In a subsequent section we will see a pumping lemma equivalent for CFLs. It turns out that this language is not context-free:
{ anbncn : n ≥ 0 }
However we can construct it as the intersection of two context-free languages. Thus CFLs are not closed under intersection. Consequently they cannot be closed under complementation because if they were, then using DeMorgan's Laws plus closure under union, we would have closure under intersection.

There is a partial result which is true: the intersection of a CFL and a regular language is a CFL. In order to prove this we need the alternative machine model for CFLs called PDAs. That is coming up next.

Language Algorithms

Language algorithms are usually framed as so-called decision problems: given a language or languages or Let's consider the situation for regular languages. Suppose we have regular languages L, L1 and L2 over Σ. All of the following questions are decidable in the sense that there is an algorithmic way to obtain the answer:
  1. is ε ∈ L?
  2. is w ∈ L, for a given w ∈ Σ*?
  3. is L = ∅?
  4. is L = Σ*?
  5. is L1 ⊆ L2?
  6. is L1 = L2?
  7. is L1 ∩ L2 = ∅?
All of these can be answered using the DFA model for regular languages. An important point is that there are DFA constructions for every conceivable way of combining regular languages. For example, if we know how to decide if L = ∅, then, using the complement construction, we know of a way to decide if L = Σ*.
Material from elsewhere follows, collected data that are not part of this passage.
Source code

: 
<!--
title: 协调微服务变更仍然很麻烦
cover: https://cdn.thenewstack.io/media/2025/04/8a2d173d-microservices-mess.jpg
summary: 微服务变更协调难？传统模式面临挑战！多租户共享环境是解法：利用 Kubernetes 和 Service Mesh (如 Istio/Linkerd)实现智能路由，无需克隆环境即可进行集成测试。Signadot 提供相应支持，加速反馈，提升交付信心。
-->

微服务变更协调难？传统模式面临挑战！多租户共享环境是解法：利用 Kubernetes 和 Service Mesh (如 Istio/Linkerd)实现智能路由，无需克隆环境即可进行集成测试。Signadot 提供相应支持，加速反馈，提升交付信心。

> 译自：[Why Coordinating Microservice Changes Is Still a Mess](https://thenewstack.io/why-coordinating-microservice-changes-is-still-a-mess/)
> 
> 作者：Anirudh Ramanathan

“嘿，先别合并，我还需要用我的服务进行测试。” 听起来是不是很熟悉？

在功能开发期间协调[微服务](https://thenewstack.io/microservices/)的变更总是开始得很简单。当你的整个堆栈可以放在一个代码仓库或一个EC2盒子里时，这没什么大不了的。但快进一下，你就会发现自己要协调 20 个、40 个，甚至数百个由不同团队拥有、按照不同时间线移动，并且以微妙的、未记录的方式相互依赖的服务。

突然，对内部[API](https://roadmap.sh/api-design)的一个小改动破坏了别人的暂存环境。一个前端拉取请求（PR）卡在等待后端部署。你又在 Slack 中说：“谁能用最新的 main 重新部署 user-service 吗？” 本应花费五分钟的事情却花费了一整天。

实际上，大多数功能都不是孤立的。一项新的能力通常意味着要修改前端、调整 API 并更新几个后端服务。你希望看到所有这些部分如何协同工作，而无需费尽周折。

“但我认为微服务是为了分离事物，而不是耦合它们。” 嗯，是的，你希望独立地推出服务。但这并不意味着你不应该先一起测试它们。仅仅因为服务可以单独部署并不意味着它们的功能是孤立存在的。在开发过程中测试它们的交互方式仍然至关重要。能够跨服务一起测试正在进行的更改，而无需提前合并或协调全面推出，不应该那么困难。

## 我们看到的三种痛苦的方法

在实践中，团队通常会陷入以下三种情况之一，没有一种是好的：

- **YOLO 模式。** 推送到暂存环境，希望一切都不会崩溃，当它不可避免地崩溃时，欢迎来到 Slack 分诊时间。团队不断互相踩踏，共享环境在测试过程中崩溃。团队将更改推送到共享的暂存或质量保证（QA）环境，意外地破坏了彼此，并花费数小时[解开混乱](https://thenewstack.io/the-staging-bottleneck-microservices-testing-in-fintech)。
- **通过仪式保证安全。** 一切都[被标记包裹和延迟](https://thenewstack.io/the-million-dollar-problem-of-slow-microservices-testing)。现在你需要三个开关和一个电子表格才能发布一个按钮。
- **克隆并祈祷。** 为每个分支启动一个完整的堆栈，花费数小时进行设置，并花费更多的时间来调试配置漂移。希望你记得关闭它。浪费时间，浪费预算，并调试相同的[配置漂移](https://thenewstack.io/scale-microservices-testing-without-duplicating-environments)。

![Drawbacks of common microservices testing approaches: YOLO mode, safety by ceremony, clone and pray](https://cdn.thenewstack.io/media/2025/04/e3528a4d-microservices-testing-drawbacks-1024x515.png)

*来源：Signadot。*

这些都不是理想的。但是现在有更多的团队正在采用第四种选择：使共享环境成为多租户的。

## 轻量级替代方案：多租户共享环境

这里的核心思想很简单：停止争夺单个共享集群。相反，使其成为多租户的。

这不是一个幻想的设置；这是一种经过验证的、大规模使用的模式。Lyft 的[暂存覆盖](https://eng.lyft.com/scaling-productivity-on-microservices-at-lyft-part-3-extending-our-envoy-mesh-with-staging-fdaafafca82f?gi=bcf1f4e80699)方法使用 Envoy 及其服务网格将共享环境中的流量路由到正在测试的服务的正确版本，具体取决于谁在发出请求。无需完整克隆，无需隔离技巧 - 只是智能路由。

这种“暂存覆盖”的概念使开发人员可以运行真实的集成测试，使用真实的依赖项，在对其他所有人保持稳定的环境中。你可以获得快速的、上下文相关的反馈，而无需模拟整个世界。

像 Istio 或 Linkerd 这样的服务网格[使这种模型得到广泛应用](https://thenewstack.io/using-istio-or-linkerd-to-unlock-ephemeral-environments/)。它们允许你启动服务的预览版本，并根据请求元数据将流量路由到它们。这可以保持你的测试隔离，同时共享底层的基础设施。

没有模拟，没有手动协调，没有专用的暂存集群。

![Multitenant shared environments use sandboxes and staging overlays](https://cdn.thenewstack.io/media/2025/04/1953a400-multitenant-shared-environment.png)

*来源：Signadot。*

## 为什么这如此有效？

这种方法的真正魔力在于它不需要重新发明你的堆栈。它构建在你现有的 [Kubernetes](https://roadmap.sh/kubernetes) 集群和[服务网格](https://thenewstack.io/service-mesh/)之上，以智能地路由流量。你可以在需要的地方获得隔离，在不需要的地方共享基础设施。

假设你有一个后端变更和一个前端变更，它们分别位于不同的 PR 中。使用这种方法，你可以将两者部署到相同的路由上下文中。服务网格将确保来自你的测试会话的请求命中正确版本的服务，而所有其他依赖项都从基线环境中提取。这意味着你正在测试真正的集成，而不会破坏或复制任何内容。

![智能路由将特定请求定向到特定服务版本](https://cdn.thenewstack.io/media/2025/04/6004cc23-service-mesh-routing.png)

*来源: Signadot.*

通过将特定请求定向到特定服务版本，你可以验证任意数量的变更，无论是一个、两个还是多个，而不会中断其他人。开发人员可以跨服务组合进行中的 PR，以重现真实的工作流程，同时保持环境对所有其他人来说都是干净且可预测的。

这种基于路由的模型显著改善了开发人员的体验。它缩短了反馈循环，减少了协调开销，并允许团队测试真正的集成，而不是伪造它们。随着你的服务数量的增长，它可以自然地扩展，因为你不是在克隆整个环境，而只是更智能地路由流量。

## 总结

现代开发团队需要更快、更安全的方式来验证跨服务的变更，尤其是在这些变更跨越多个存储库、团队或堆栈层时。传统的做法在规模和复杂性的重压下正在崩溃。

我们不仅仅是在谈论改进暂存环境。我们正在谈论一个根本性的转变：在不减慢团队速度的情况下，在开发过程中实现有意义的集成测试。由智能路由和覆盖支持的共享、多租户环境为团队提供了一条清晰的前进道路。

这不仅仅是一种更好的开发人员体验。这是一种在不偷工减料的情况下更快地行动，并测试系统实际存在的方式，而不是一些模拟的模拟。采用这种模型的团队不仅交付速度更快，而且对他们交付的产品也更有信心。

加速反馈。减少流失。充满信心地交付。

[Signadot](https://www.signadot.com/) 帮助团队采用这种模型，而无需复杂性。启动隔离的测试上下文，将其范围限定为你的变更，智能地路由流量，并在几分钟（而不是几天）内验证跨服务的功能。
When we move to context-free languages L (with underlying grammars) L1 and L2, it turns out that only the first 3 of these questions are decidable:
  1. is ε ∈ L?
  2. is w ∈ L, for a given w ∈ Σ*?
  3. is L = ∅?
To say that the question L = Σ* is undecidable means that there is no algorithm which can take an arbitrary grammar and say yes or no to this question.

CFLs not closed under complementation

It is important to understand what makes it work for regular languages, but not for context-free languages. The crux of the problem is that regular languages are closed under complementation but context-free languages are not.

Eliminate useless symbols

A symbol X (terminal or non-terminal) is useful if it appears in the derivation from the start symbol to a terminal string, i.e.,
S ⇒* αXβ ⇒* w ∈ Σ*
A symbol which is not useful is useless. We can ignore it and all the rules it appears in. Useful means:
  1. connected from the start
  2. connected to the end
However, satisfying each separately does not necessarily make a symbol useful. For example, consider the grammar:
S → aAB | a
B → Bb
C → b
A → a
A is useless even though S ⇒* aAB and A ⇒* a. In fact, the symbols A, B, C and b are all useless; then only useful rule is:
S → a

Step 1: eliminate non-terminals which don't derive anything

We start by algorithmically computing the "end half" of usefulness as follows:
OLD = ∅
NEW = { A : A → α ∈ Σ* }
while (OLD != NEW) {
  OLD = NEW;
  NEW = OLD ∪ { A : A → α ∈ (Σ ∪ OLD)* }
When this terminates, discard all rules which do use non-terminals not in NEW.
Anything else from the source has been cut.